Aproveitou não estar ainda no alcance efetivo da câmera. Suas invasões ao escritório de Eastwood, ao lado de Mark, a ensinaram muito sobre a instalação desses objetos tão inconvenientes.

Tantas foram as vezes que agiram, sempre precisando apagar depois.

— São só um inconveniente — apontou a arma. — Um tão pequeno e tão problemático.

Um único tiro destruiu a segunda câmera tão facilmente quanto a primeira, livrando o caminho.

— Eu não acredito que me esqueci dessa pequena variável…

Mordeu o lábio inferior até ser impedida pela dor, os sons ao final do corredor a dizendo para correr.

— Droga…!

O curto-circuito do aparelho destruído sincronizou com o barulho das centenas de choques de asas.

— Destruir a câmera revelou a minha localização…!

O portador da capacidade de controlar os insetos não precisava de uma ideia absoluta acerca de sua localização e a facilidade para o redirecionamento da onda viva a trouxe duas possibilidades:

“Um: a pessoa tem conhecimento prévio da estrutura da escola e foi ensinada como navegar…”

As câmeras não apareciam em ordem exata no circuito de computadores e, além disso, não existia qualquer layout ou planta estabelecida.

“Ou seja, isso leva à hipótese número dois…”

Com a arma em mãos, tomou corrida para o interior do banheiro feminino, sua única opção.

“... A de que o responsável só pode ser um estudante…!”

Empurrou a porta fechada do banheiro, pedindo a qualquer deus ou força maior para que não estivesse trancada.
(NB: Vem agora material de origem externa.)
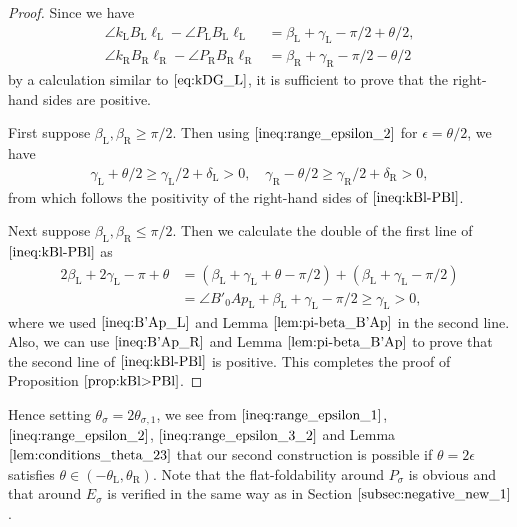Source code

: \documentclass[11pt]{amsart}
\numberwithin{equation}{section}
\numberwithin{theorem}{section}
\newcommand{\Lt}{\ensuremath{\mathrm{L}}}
\newcommand{\Rt}{\ensuremath{\mathrm{R}}}
\begin{document}
\begin{proof}
Since we have
\begin{equation}\label{ineq:kBl-PBl}
\begin{aligned}
\angle k_\Lt B_\Lt\ell_\Lt -\angle P_\Lt B_\Lt\ell_\Lt&=\beta_\Lt +\gamma_\Lt -\pi /2+\theta /2,\\
\angle k_\Rt B_\Rt\ell_\Rt -\angle P_\Rt B_\Rt\ell_\Rt&=\beta_\Rt +\gamma_\Rt -\pi /2-\theta /2
\end{aligned}
\end{equation}
by a calculation similar to $\eqref{eq:kDG_L}$, it is sufficient to prove that the right-hand sides are positive.

First suppose $\beta_\Lt ,\beta_\Rt\geqslant\pi /2$.
Then using $\eqref{ineq:range_epsilon_2}$ for $\epsilon =\theta /2$, we have
\begin{align*}
\gamma_\Lt +\theta /2\geqslant\gamma_\Lt /2+\delta_\Lt >0,\quad\gamma_\Rt -\theta /2\geqslant\gamma_\Rt /2+\delta_\Rt >0,
\end{align*}
from which follows the positivity of the right-hand sides of $\eqref{ineq:kBl-PBl}$.

Next suppose $\beta_\Lt ,\beta_\Rt\leqslant\pi /2$.
Then we calculate the double of the first line of $\eqref{ineq:kBl-PBl}$ as
\begin{align*}
2\beta_\Lt +2\gamma_\Lt -\pi +\theta&=(\beta_\Lt +\gamma_\Lt +\theta -\pi /2)+(\beta_\Lt +\gamma_\Lt -\pi /2)\\
&=\angle B'_0Ap_\Lt +\beta_\Lt +\gamma_\Lt -\pi /2\geqslant\gamma_\Lt >0,
\end{align*}
where we used $\eqref{ineq:B'Ap_L}$ and Lemma $\ref{lem:pi-beta_B'Ap}$ in the second line.
Also, we can use $\eqref{ineq:B'Ap_R}$ and Lemma $\ref{lem:pi-beta_B'Ap}$ to prove that the second line of $\eqref{ineq:kBl-PBl}$ is positive.
This completes the proof of Proposition $\ref{prop:kBl>PBl}$.
\end{proof}
Hence setting $\theta_\sigma =2\theta_{\sigma ,1}$, we see from $\eqref{ineq:range_epsilon_1}$, $\eqref{ineq:range_epsilon_2}$, $\eqref{ineq:range_epsilon_3_2}$
and Lemma $\ref{lem:conditions_theta_23}$ that our second construction is possible if $\theta =2\epsilon$ satisfies $\theta\in (-\theta_\Lt ,\theta_\Rt )$.
Note that the flat-foldability around $P_\sigma$ is obvious and that around $E_\sigma$ is verified in the same way as in Section $\ref{subsec:negative_new_1}$.
\end{document}

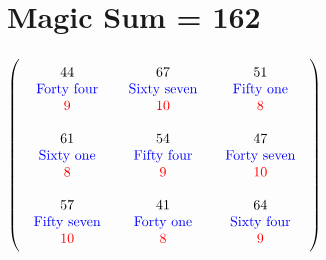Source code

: \documentclass{article}
\begin{document}
\vspace{2em} 
\section{Magic Sum = 162}$ \left( \begin{array}{ccc}
\begin{array}{c}
\rule{0pt}{1.5em}44 \\ 
\text{\color{blue}Forty four} \\ 
\color{red}9 \vspace{.5em} 
\end{array} & \begin{array}{c}
\rule{0pt}{1.5em}67 \\ 
\text{\color{blue}Sixty seven} \\ 
\color{red}10 \vspace{.5em} 
\end{array} & \begin{array}{c}
\rule{0pt}{1.5em}51 \\ 
\text{\color{blue}Fifty one} \\ 
\color{red}8 \vspace{.5em} 
\end{array}\\ 
\begin{array}{c}
\rule{0pt}{1.5em}61 \\ 
\text{\color{blue}Sixty one} \\ 
\color{red}8 \vspace{.5em} 
\end{array} & \begin{array}{c}
\rule{0pt}{1.5em}54 \\ 
\text{\color{blue}Fifty four} \\ 
\color{red}9 \vspace{.5em} 
\end{array} & \begin{array}{c}
\rule{0pt}{1.5em}47 \\ 
\text{\color{blue}Forty seven} \\ 
\color{red}10 \vspace{.5em} 
\end{array}\\ 
\begin{array}{c}
\rule{0pt}{1.5em}57 \\ 
\text{\color{blue}Fifty seven} \\ 
\color{red}10 \vspace{.5em} 
\end{array} & \begin{array}{c}
\rule{0pt}{1.5em}41 \\ 
\text{\color{blue}Forty one} \\ 
\color{red}8 \vspace{.5em} 
\end{array} & \begin{array}{c}
\rule{0pt}{1.5em}64 \\ 
\text{\color{blue}Sixty four} \\ 
\color{red}9 \vspace{.5em} 
\end{array}\end{array} \right) $
\end{document}
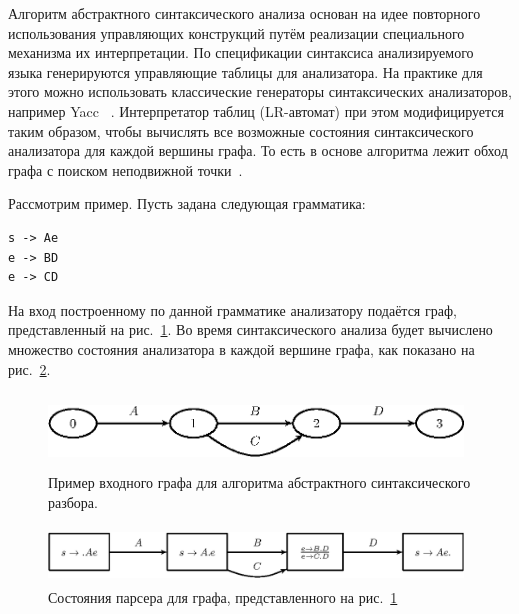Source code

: \documentclass[a5paper]{article}
\begin{document}
Алгоритм абстрактного синтаксического анализа основан на идее повторного использования управляющих конструкций путём реализации специального механизма их интерпретации. По спецификации синтаксиса анализируемого языка генерируются управляющие таблицы для анализатора. На практике для этого можно использовать классические генераторы синтаксических анализаторов, например Yacc ~\cite{Yacc}. Интерпретатор таблиц (LR-автомат) при этом модифицируется таким образом, чтобы вычислять все возможные состояния синтаксического анализатора для каждой вершины графа. То есть в основе алгоритма лежит обход графа с поиском неподвижной точки~\cite{ALVOR2}.

Рассмотрим пример. Пусть задана следующая грамматика:

\begin{verbatim}
s -> Ae
e -> BD
e -> CD
\end{verbatim}

На вход построенному по данной грамматике анализатору подаётся граф, представленный на рис.~\ref{pic2}. Во время синтаксического анализа будет вычислено множество состояния анализатора в каждой вершине графа, как показано на рис.~\ref{pic3}.

\begin{figure}
    \begin{center}
        \includegraphics[width=11cm,height=2cm]{graphs/simple_grammar_inpt.eps}
        \caption{Пример входного графа для алгоритма абстрактного синтаксического разбора.}
        \label{pic2}
    \end{center}
\end{figure}

\begin{figure}
    \begin{center}
        \includegraphics[width=11cm,height=1.5cm]{graphs/simple_grammar_items.eps}
        \caption{Состояния парсера для графа, представленного на рис.~\ref{pic2}}
        \label{pic3}
    \end{center}
\end{figure}
\end{document}
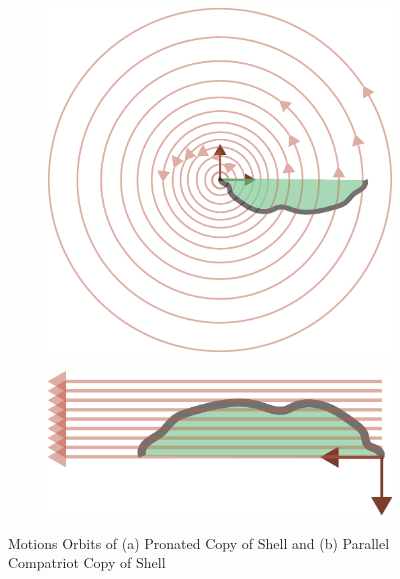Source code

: \documentclass[letterpaper]{report}
\begin{document}
 \begin{figure}[ht]
   \begin{subfigure}[t]{0.5\textwidth}
     \centering
     \includegraphics[width=\linewidth,trim={10cm 7cm 0 5cm},clip]{ShapeForContact_hinge2.eps}
   \end{subfigure}
   \begin{subfigure}[t]{0.5\textwidth}
     \centering
     \includegraphics[width=\linewidth]{ShapeForContact_jaw.eps}
   \end{subfigure}
   \caption{Motions Orbits of (a) Pronated Copy of Shell and (b) Parallel Compatriot Copy of Shell}
 \end{figure}
\end{document}
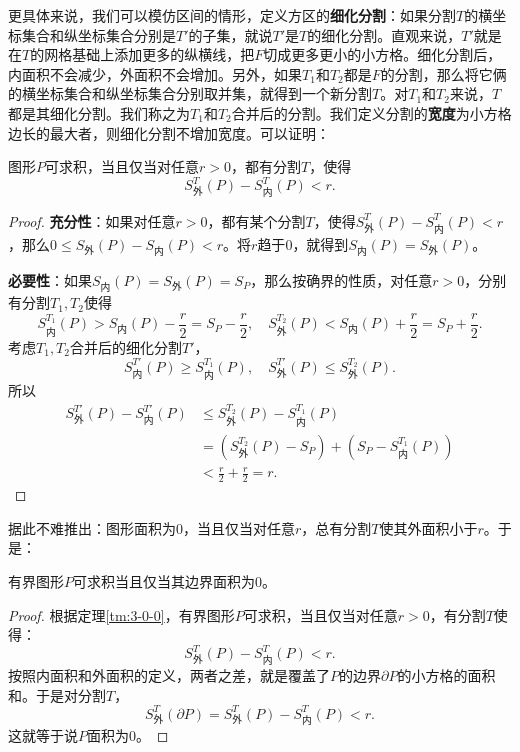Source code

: \documentclass[12pt,UTF8]{ctexbook}
\begin{document}
更具体来说，我们可以模仿区间的情形，定义方区的\textbf{细化分割}：如果分割$T$的横坐标集合和纵坐标集合分别是$T'$的子集，就说$T'$是$T$的细化分割。直观来说，$T'$就是在$T$的网格基础上添加更多的纵横线，把$F$切成更多更小的小方格。细化分割后，内面积不会减少，外面积不会增加。另外，如果$T_1$和$T_2$都是$F$的分割，那么将它俩的横坐标集合和纵坐标集合分别取并集，就得到一个新分割$T$。对$T_1$和$T_2$来说，$T$都是其细化分割。我们称之为$T_1$和$T_2$合并后的分割。我们定义分割的\textbf{宽度}为小方格边长的最大者，则细化分割不增加宽度。可以证明：
\begin{tm}\label{tm:3-0-0}
    图形$P$可求积，当且仅当对任意$r>0$，都有分割$T$，使得
    $$ S_{\text{外}}^T(P) - S_{\text{内}}^T(P) < r.$$
\end{tm}
\begin{proof}
    \textbf{充分性}：如果对任意$r>0$，都有某个分割$T$，使得$S_{\text{外}}^T(P) - S_{\text{内}}^T(P) < r$，那么$0\leqslant S_{\text{外}} (P) - S_{\text{内}}(P) < r$。将$r$趋于$0$，就得到$S_{\text{内}} (P) = S_{\text{外}} (P)$。

    \textbf{必要性}：如果$S_{\text{内}} (P) = S_{\text{外}} (P) = S_P$，那么按确界的性质，对任意$r>0$，分别有分割$T_1,T_2$使得
    $$ S_{\text{内}}^{T_1}(P) > S_{\text{内}} (P)  - \frac{r}{2} = S_P - \frac{r}{2}, \quad S_{\text{外}}^{T_2}(P) < S_{\text{内}} (P)  + \frac{r}{2} = S_P + \frac{r}{2}. $$
    考虑$T_1,T_2$合并后的细化分割$T'$，
    $$ S_{\text{内}}^{T'}(P) \geqslant S_{\text{内}}^{T_1}(P), \quad S_{\text{外}}^{T'}(P) \leqslant S_{\text{外}}^{T_2}(P). $$
    所以
    \begin{align*}
        S_{\text{外}}^{T'}(P) - S_{\text{内}}^{T'}(P)&\leqslant S_{\text{外}}^{T_2}(P) - S_{\text{内}}^{T_1}(P) \\
        &= \left(S_{\text{外}}^{T_2}(P) - S_P\right) + \left(S_P - S_{\text{内}}^{T_1}(P)\right) \\
        &< \frac{r}{2} + \frac{r}{2} = r.
    \end{align*}
\end{proof}

据此不难推出：图形面积为$0$，当且仅当对任意$r$，总有分割$T$使其外面积小于$r$。于是：
\begin{tm}\label{tm:3-0-10}
    有界图形$P$可求积当且仅当其边界面积为$0$。
\end{tm}
\begin{proof}
    根据定理\ref{tm:3-0-0}，有界图形$P$可求积，当且仅当对任意$r>0$，有分割$T$使得：
    $$ S_{\text{外}}^T(P) - S_{\text{内}}^T(P) < r.$$
    按照内面积和外面积的定义，两者之差，就是覆盖了$P$的边界$\partial P$的小方格的面积和。于是对分割$T$，
    $$S_{\text{外}}^T(\partial P) = S_{\text{外}}^T(P) - S_{\text{内}}^T(P) < r.$$
    这就等于说$P$面积为$0$。
\end{proof}
\end{document}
— SAIAM DAQUI, SEU BANDO DE VERMES…!

E foi recepcionada com o bafo volumoso e gélido do dióxido de carbono. Sem muito tempo para se preparar, apressadamente cobriu olhos e ouvidos tão bem quanto pôde com os braços.

— Espera, Mike…! Para…! Olha! É uma garota! Para com isso ou ela vai acabar morrendo…!

Lhe teve o ar roubado pela saraivada fria, tossindo desenfreadamente e, por um momento, imaginou que perderia sua consciência, antes de um gentil par de mãos a envolverem e puxarem para fora de seu inferno gelado.

— É… Foi mal aí… A gente pensou que tivessem sido os insetos…!

Seus olhos se abriram, assassinando de vez todas as suspeitas de estar alucinando. Ali dentro, encontrou um par de “sobreviventes”.

— Você tá bem? Olha… Me desculpa…! A gente não quis tentar te matar.

Lira Suzuki não acreditava em qualquer superstição. Para ela, todas as coisas eram movidas por variáveis matemáticas encaixadas em leis fundamentais de massa e energia; tudo podia ser explicado racionalmente e de um jeito coerente, sem nunca falhar.

O conceito de “mera coincidência” nunca passou de uma piada, ao seu ver.

— Puxa vida… Olha… Senta aqui um pouco, tá bom? E respira… Mas respira bem!

Contudo, pela primeira vez, não teve um nome a dar ao pedaço do acaso.

Gentilmente, sua mente divagante pela falta de oxigênio foi sentada em um chão frio, longe de quaisquer criaturas com fome por sua carne.

Se não fosse “sorte”, não tinha noção de como chamar.